Sri Lanka nach Tsunami - Wo sind die Spenden? Situationsbericht

Nach der Tsunami - Katastrophe haben wir (unsere Familie) den Beschluss gefasst: „Wir wollen direkt vor Ort helfen. Schnell waren via Internet erste Kontakte geknüpft, über das Projekt „Ruhuna“ des Studienrates Peter Kramer. Mit einer spontanen Hilfe von 3 x 100 Euro haben wir 3 Familien helfen können, die es sehr schlimm erwischt hatte.

Diese Hilfe haben wir danach in eine monatliche Unterstützung von 30 Euro umgewandelt, die über einen Treuhänder in Colombo monatlich an die Familien ausbezahlt wird.

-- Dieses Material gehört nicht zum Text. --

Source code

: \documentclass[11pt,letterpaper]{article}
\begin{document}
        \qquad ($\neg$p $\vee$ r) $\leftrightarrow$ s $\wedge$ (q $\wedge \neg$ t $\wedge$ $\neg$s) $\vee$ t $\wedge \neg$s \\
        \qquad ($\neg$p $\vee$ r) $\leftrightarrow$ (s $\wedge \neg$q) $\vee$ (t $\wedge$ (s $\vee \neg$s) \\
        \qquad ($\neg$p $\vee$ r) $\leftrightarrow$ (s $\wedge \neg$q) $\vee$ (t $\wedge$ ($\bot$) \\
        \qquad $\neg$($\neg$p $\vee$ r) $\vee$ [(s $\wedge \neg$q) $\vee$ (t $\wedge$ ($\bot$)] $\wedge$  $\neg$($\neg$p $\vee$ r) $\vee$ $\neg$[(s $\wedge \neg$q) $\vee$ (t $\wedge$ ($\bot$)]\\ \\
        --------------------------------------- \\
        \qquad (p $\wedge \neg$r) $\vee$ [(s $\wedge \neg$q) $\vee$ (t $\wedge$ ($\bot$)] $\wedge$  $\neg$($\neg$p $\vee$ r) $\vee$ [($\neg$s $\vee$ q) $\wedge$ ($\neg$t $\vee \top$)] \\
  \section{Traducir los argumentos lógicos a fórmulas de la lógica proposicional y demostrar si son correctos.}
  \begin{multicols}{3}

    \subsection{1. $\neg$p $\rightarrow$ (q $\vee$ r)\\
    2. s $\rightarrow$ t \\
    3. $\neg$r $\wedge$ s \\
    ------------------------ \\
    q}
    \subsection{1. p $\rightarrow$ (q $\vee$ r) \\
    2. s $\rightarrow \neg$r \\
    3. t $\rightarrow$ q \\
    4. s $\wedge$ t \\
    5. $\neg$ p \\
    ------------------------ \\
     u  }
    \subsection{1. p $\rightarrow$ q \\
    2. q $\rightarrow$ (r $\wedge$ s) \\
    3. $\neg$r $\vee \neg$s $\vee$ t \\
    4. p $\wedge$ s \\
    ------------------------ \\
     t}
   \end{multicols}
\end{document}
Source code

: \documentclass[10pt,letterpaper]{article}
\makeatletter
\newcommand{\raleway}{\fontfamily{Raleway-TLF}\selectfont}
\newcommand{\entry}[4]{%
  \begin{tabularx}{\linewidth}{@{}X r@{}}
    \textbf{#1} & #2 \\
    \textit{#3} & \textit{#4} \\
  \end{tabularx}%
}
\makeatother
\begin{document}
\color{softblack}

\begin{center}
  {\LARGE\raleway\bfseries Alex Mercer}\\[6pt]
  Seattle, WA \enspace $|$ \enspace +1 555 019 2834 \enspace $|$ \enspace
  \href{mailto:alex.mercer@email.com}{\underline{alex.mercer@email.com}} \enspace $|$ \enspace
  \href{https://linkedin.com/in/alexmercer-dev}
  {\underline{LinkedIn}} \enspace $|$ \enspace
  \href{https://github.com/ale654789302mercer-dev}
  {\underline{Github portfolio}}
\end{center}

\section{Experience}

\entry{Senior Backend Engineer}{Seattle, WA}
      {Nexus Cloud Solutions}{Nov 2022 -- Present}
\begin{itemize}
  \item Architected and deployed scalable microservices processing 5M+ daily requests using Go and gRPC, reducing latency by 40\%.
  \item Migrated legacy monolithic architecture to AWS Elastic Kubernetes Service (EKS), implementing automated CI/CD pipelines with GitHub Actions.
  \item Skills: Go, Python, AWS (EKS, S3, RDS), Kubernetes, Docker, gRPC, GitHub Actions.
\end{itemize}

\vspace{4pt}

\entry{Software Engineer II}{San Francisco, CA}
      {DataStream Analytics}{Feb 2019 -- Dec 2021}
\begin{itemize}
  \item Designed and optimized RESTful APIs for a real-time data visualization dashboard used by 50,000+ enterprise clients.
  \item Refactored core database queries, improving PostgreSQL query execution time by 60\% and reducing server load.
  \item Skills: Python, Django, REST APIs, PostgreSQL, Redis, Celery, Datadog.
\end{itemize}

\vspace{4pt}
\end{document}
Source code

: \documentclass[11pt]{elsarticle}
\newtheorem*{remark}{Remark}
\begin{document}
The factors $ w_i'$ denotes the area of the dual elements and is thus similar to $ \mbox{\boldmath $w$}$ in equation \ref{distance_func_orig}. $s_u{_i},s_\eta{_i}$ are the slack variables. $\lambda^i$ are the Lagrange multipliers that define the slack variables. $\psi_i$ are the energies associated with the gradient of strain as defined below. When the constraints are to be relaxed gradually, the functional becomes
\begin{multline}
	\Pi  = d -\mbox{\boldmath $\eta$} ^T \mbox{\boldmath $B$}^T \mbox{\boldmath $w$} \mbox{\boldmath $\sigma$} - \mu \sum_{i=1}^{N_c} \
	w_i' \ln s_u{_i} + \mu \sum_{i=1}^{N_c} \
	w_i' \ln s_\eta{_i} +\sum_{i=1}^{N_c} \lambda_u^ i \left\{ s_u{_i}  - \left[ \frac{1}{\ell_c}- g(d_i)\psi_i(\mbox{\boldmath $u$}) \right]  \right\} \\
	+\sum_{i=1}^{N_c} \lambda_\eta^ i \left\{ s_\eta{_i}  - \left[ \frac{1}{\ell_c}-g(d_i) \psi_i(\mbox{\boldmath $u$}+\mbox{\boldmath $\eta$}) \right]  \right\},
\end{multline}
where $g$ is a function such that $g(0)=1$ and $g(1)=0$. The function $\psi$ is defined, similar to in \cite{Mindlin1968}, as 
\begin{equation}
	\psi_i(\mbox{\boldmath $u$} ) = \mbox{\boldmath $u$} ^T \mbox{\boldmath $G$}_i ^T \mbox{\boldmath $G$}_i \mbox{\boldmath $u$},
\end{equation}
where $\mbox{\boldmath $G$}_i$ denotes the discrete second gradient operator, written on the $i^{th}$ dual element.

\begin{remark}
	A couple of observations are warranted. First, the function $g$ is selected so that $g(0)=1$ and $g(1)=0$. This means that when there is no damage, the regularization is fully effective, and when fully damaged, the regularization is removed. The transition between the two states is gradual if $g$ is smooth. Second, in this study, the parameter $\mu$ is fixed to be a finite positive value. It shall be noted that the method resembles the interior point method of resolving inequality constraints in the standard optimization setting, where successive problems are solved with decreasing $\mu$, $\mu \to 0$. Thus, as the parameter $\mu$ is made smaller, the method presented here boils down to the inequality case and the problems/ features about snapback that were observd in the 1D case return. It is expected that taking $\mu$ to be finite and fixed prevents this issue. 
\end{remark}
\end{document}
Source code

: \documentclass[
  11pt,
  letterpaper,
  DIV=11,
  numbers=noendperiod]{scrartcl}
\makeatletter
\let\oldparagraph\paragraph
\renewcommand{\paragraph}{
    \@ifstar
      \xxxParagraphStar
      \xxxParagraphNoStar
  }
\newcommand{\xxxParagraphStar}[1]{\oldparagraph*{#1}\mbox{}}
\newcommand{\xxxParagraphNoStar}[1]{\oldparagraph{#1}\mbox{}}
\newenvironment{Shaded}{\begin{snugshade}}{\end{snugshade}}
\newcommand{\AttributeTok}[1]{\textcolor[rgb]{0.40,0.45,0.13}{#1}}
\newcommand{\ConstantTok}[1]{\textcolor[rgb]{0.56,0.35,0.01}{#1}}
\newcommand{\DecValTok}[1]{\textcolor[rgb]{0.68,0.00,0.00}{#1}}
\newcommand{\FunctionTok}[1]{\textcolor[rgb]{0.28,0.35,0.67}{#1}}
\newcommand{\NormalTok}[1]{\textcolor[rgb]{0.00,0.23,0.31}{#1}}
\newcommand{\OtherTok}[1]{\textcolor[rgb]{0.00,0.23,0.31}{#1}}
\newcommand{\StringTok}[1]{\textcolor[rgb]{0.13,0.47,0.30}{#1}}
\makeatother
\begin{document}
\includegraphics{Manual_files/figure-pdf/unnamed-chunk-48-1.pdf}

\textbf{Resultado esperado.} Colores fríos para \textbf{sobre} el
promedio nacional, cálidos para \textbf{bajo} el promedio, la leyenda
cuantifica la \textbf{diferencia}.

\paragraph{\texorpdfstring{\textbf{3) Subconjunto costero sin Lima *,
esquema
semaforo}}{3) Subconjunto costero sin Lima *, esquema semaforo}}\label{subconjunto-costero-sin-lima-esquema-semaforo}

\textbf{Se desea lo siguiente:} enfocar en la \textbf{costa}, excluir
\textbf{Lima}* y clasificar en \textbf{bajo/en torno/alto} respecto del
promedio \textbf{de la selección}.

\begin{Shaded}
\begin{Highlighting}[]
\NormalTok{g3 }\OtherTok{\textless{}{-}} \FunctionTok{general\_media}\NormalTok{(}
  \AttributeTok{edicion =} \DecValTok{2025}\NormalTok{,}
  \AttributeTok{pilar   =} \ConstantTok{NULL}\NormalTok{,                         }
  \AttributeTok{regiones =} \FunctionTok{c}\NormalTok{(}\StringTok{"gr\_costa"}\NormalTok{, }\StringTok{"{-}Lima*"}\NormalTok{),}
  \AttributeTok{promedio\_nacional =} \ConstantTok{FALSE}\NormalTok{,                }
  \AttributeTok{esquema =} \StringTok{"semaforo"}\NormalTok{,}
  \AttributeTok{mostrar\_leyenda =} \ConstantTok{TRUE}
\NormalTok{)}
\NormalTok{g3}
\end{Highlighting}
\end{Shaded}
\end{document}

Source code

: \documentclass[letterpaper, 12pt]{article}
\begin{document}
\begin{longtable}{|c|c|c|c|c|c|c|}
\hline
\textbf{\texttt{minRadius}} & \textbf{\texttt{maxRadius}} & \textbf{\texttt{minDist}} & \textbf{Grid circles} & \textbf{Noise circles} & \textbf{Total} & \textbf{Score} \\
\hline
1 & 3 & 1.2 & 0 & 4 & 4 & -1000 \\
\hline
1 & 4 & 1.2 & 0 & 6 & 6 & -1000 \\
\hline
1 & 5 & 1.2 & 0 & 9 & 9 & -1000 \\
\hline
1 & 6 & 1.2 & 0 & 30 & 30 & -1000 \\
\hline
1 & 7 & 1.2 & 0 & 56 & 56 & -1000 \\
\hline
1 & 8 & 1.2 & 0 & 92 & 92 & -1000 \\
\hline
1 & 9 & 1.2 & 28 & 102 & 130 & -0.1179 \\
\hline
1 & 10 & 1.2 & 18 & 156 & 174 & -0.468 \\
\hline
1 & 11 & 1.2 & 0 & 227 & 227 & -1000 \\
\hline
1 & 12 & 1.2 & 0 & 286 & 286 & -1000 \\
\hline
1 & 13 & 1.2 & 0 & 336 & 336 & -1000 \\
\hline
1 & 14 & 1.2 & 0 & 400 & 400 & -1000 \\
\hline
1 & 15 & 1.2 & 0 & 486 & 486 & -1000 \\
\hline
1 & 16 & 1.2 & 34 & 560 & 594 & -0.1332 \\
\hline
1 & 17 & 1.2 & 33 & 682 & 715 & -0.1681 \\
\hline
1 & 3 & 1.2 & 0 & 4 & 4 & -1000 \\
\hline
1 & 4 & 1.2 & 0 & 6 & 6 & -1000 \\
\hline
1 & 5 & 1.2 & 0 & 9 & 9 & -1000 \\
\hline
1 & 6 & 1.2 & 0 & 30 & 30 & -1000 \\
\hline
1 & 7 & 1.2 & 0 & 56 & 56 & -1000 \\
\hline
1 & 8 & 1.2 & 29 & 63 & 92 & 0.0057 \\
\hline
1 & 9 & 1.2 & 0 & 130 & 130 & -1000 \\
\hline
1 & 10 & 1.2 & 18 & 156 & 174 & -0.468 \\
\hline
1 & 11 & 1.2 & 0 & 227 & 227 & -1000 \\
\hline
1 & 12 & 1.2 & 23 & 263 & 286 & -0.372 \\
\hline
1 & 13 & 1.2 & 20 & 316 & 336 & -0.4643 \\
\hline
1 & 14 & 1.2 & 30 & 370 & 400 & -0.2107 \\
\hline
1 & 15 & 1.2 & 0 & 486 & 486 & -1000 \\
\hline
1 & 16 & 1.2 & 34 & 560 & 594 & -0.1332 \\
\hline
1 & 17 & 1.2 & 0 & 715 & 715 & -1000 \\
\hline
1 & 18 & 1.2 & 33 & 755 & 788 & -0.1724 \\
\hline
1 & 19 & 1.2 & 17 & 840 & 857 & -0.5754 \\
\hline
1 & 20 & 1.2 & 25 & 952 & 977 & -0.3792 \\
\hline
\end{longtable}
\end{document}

Mit je 30 Euro können wir den Lebensunterhalt
für diese 3 Familien absichern. Diese Familien
wollten wir auf der Reise finden und sprechen,
um danach zu entscheiden, wie es weiter geht
(und es geht weiter). Im Januar konnten wir zu
einem Buddhistischen Mönch, Sumana Thero via
E-Mail Kontakt aufnehmen, der uns avisierte,
dass man für 10 Häuser ein Gelände
bereitgestellt habe (gegen kleine
Kostenerstattung an das Kloster) und man suche
jetzt großzügige Spender, die die Häuser
finanzieren. Spontan haben wir uns für die
Finanzierung des 1. Hauses der Siedlung
entschlossen und € 2.500 nach Sri Lanka
überwiesen. Hier MUSSTEN wir unsere Hilfe
zusagen.

Eine Option für ein 2. Haus wurde
ausgesprochen, dieses Haus sollte ein kleines
Waisenhaus werden. Ende Juli bekamen wir die
Einladung, an der Einweihung des neun Dorfes
„Mettagama = In Liebe hingestellt“
teilzunehmen. Am 5. September soll der große
Tag der Einweihung sein und wir haben unsere
Teilnahme zugesagt.

In der Zwischenzeit hatten Deutsche über 500
Mio. Euro gespendet, wovon ein Teil der Hilfe
nach Sri Lanka fließen sollte. Große Politiker,
wie der ehem. Bundeskanzler Dr. Helmut Kohl,
der zum Tsunami direkt auf Sri Lanka war, die
Bundesregierung haben großzügige Hilfe
versprochen. Wir wollten sehen, was mit den
Geldern geschehen ist, wir wollten nachfragen.
Am 24. August der Hinflug und wir haben nach
der Ankunft einen Küstenstreifen von rund 250
Kilometern Länge, von Colombo bis
Hambantota genau unter die Lupe genommen
unter Maßgabe, was ist der Stand der Hilfe jetzt
– 8 Monate nach der Katastrophe und wie sehen
die internationalen Hilfsmaßnahmen vor Ort
aus. Von einheimischen, betroffenen
Küstenbewohnern haben wir uns dann alle
Informationen geben lassen.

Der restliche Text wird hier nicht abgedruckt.